:: WHAT YOU WILL DO ::
Lines to return, exactly: from the line with "Que cielo y" to the line with "Que ñace de los homes" in the entries below, both included.

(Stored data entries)
= = = = =
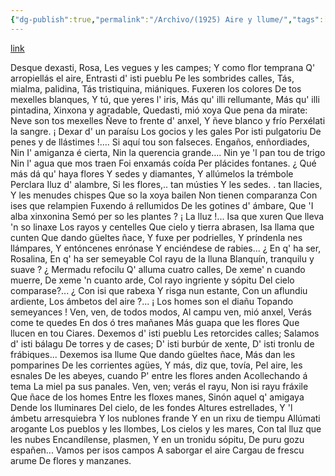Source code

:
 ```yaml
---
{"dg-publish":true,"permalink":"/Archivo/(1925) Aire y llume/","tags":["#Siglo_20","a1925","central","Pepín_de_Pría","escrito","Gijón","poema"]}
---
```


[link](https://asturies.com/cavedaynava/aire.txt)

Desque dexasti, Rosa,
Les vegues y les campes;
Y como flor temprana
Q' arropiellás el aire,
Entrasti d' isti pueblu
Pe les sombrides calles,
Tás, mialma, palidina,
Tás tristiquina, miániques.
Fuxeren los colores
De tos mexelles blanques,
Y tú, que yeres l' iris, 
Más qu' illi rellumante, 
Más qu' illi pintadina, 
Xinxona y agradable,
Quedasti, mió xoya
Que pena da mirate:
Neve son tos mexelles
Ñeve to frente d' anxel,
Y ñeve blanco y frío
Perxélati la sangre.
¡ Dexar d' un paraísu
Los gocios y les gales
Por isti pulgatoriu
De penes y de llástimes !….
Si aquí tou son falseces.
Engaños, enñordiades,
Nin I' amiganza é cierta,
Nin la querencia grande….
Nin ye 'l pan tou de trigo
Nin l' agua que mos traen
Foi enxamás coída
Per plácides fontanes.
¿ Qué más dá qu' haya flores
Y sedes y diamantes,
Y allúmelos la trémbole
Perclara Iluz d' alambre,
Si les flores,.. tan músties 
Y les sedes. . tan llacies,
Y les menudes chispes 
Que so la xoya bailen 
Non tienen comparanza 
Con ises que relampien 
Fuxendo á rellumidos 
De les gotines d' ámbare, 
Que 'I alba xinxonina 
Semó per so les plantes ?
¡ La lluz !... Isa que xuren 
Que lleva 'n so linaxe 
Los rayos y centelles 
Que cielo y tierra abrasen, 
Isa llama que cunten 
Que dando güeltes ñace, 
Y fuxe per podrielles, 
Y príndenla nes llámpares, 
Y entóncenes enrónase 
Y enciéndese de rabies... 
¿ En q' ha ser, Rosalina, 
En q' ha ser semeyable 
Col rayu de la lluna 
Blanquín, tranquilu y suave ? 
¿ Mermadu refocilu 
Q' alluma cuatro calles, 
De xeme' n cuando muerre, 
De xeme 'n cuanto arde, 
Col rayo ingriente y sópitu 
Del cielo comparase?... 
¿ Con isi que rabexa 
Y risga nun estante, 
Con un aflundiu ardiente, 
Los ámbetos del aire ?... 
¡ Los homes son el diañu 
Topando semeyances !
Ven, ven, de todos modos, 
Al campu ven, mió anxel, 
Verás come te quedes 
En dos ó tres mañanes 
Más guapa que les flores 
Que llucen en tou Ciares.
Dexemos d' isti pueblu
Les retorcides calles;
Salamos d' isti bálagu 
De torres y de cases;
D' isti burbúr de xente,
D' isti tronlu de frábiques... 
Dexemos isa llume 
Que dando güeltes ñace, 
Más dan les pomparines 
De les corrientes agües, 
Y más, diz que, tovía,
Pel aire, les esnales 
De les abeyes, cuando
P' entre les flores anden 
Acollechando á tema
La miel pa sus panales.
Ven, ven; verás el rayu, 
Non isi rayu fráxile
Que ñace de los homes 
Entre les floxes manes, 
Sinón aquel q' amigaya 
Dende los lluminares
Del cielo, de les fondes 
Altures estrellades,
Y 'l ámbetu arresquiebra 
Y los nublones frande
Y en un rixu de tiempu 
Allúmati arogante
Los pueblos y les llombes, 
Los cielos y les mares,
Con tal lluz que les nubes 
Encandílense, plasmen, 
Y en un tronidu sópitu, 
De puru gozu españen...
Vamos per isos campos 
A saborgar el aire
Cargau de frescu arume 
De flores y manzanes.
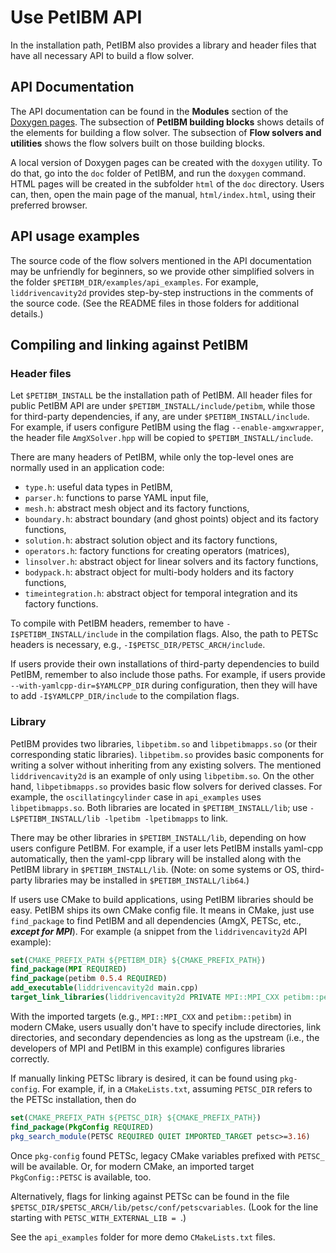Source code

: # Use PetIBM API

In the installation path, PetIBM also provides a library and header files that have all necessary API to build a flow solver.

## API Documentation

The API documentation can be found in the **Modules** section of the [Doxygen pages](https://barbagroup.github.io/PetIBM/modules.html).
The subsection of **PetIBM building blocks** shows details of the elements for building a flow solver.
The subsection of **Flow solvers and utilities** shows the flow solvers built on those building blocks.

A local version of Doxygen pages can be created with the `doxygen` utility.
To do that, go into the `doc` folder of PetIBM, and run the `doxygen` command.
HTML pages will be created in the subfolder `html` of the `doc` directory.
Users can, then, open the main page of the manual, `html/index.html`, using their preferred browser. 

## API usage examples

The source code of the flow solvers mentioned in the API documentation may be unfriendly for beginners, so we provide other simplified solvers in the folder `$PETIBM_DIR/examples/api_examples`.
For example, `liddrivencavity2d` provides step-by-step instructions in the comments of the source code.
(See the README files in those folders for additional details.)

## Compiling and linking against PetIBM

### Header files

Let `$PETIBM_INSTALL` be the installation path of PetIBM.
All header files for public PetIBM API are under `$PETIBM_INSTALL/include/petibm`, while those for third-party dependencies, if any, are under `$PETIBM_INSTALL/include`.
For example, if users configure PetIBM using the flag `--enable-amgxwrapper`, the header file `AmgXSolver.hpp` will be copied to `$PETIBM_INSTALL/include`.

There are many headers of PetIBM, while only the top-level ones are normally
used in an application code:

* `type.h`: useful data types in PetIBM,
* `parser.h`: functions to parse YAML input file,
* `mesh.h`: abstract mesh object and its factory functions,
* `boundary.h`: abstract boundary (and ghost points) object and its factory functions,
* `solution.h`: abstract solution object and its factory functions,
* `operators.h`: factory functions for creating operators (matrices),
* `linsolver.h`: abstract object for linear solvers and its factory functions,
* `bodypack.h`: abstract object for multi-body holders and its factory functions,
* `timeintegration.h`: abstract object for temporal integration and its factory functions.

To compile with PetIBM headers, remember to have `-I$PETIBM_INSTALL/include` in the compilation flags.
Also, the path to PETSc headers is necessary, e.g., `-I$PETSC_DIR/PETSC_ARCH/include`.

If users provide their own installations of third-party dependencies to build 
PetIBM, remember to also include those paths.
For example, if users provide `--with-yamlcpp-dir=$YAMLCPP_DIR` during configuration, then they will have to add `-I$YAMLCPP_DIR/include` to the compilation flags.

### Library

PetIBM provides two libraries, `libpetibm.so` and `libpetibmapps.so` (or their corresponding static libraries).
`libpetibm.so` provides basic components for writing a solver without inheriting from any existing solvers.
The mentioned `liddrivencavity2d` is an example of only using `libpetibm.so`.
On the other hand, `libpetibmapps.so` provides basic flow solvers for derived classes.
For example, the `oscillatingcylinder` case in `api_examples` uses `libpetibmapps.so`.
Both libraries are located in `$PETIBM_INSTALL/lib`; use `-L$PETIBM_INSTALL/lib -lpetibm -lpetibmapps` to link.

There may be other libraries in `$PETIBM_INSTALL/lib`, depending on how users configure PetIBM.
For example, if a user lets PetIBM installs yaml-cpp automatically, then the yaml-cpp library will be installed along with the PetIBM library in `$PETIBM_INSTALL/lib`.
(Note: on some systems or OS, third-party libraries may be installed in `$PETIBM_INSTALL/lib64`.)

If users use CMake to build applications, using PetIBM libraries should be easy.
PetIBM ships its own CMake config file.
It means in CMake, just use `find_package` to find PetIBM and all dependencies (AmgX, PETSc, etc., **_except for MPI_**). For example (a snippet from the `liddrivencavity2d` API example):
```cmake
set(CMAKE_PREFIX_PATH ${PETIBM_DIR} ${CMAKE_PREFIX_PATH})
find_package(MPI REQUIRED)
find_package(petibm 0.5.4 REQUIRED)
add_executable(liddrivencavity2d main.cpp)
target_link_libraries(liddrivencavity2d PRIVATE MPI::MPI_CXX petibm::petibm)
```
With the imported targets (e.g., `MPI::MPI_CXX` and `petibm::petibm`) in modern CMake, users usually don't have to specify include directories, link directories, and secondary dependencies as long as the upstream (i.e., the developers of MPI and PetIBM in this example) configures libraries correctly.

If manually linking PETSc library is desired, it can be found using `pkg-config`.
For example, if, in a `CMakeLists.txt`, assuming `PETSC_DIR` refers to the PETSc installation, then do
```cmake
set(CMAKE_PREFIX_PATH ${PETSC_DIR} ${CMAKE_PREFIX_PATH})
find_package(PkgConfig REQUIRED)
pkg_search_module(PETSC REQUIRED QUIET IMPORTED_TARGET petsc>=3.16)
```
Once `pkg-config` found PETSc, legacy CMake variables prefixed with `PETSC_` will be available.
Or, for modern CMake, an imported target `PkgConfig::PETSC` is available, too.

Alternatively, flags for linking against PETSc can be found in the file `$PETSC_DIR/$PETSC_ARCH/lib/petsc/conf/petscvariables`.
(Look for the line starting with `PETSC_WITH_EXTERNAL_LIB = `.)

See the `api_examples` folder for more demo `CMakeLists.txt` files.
= = = = =
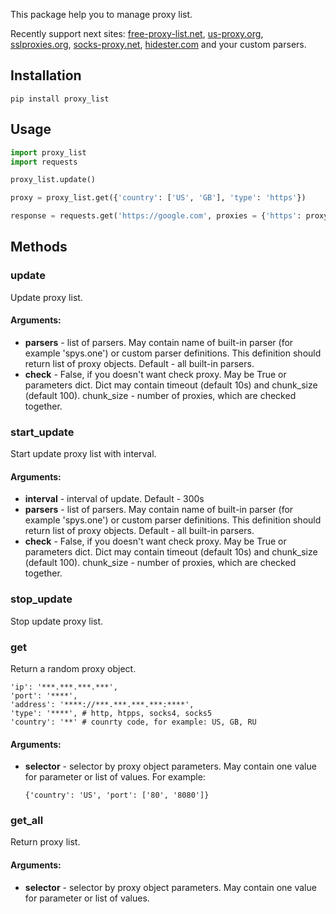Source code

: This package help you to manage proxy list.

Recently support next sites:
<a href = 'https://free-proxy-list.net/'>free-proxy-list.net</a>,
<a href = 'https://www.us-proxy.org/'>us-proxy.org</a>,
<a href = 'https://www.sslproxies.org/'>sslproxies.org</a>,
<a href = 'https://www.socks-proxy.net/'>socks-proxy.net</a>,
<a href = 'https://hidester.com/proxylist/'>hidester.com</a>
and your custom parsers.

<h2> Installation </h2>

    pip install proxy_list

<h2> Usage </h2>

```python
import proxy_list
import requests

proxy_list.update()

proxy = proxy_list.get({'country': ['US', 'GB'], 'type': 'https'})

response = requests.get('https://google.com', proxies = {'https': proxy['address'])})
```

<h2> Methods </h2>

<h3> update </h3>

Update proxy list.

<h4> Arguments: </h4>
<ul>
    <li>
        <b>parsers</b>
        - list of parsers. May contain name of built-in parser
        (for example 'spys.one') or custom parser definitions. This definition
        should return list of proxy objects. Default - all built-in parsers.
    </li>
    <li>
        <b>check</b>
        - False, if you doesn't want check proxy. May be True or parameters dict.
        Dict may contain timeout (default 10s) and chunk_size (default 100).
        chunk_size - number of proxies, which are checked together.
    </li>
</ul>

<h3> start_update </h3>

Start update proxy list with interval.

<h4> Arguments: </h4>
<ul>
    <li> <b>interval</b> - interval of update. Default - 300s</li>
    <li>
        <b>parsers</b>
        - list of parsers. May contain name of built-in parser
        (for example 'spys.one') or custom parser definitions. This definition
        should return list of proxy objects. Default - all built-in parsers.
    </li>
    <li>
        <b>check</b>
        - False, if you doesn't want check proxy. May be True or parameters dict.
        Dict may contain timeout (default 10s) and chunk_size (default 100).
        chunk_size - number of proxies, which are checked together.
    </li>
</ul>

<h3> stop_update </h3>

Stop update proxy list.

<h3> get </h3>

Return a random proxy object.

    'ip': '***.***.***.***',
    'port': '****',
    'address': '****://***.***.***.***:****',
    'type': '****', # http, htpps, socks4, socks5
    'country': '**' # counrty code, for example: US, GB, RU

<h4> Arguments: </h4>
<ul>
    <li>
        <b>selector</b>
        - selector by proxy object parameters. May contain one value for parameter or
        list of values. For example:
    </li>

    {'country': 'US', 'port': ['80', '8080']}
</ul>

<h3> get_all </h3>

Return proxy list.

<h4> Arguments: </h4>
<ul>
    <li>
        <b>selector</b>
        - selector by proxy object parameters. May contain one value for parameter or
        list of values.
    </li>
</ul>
= = = = =
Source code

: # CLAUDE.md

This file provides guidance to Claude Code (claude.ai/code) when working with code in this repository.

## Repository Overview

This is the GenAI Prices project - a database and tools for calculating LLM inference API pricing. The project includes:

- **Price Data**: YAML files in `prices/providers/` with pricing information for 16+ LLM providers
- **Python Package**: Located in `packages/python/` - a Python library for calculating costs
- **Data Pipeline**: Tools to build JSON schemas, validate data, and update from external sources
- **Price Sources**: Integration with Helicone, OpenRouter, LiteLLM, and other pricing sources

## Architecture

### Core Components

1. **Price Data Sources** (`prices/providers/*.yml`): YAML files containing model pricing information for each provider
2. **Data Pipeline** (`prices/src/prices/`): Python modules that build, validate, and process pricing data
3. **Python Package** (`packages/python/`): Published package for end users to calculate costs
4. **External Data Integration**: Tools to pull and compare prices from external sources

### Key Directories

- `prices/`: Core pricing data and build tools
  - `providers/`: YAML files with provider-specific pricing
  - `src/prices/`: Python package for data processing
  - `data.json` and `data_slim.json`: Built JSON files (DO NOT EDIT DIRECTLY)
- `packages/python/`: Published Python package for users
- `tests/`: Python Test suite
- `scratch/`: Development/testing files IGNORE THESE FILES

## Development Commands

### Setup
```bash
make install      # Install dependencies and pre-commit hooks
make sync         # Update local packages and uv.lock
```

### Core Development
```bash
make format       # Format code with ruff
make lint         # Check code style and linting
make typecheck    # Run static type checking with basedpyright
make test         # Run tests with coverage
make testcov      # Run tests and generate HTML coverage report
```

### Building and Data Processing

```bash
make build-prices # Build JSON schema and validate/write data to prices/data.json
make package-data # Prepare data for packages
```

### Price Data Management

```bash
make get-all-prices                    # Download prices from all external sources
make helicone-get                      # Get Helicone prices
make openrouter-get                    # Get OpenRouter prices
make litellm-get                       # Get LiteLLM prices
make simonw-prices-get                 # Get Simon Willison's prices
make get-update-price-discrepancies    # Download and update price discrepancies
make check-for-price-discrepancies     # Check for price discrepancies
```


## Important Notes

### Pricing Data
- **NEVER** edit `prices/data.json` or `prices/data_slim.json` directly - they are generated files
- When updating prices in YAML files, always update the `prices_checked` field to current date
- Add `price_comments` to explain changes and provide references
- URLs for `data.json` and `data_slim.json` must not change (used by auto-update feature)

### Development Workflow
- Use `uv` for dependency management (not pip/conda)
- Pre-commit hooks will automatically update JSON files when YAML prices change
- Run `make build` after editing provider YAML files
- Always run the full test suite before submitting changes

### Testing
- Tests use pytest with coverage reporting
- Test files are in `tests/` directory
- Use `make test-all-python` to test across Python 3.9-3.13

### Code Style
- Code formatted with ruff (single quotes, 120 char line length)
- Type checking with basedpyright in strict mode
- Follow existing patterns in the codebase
= = = = =
:: RESULT ::
Que cielo y tierra abrasen, 
Isa llama que cunten 
Que dando güeltes ñace, 
Y fuxe per podrielles, 
Y príndenla nes llámpares, 
Y entóncenes enrónase 
Y enciéndese de rabies... 
¿ En q' ha ser, Rosalina, 
En q' ha ser semeyable 
Col rayu de la lluna 
Blanquín, tranquilu y suave ? 
¿ Mermadu refocilu 
Q' alluma cuatro calles, 
De xeme' n cuando muerre, 
De xeme 'n cuanto arde, 
Col rayo ingriente y sópitu 
Del cielo comparase?... 
¿ Con isi que rabexa 
Y risga nun estante, 
Con un aflundiu ardiente, 
Los ámbetos del aire ?... 
¡ Los homes son el diañu 
Topando semeyances !
Ven, ven, de todos modos, 
Al campu ven, mió anxel, 
Verás come te quedes 
En dos ó tres mañanes 
Más guapa que les flores 
Que llucen en tou Ciares.
Dexemos d' isti pueblu
Les retorcides calles;
Salamos d' isti bálagu 
De torres y de cases;
D' isti burbúr de xente,
D' isti tronlu de frábiques... 
Dexemos isa llume 
Que dando güeltes ñace, 
Más dan les pomparines 
De les corrientes agües, 
Y más, diz que, tovía,
Pel aire, les esnales 
De les abeyes, cuando
P' entre les flores anden 
Acollechando á tema
La miel pa sus panales.
Ven, ven; verás el rayu, 
Non isi rayu fráxile
Que ñace de los homes 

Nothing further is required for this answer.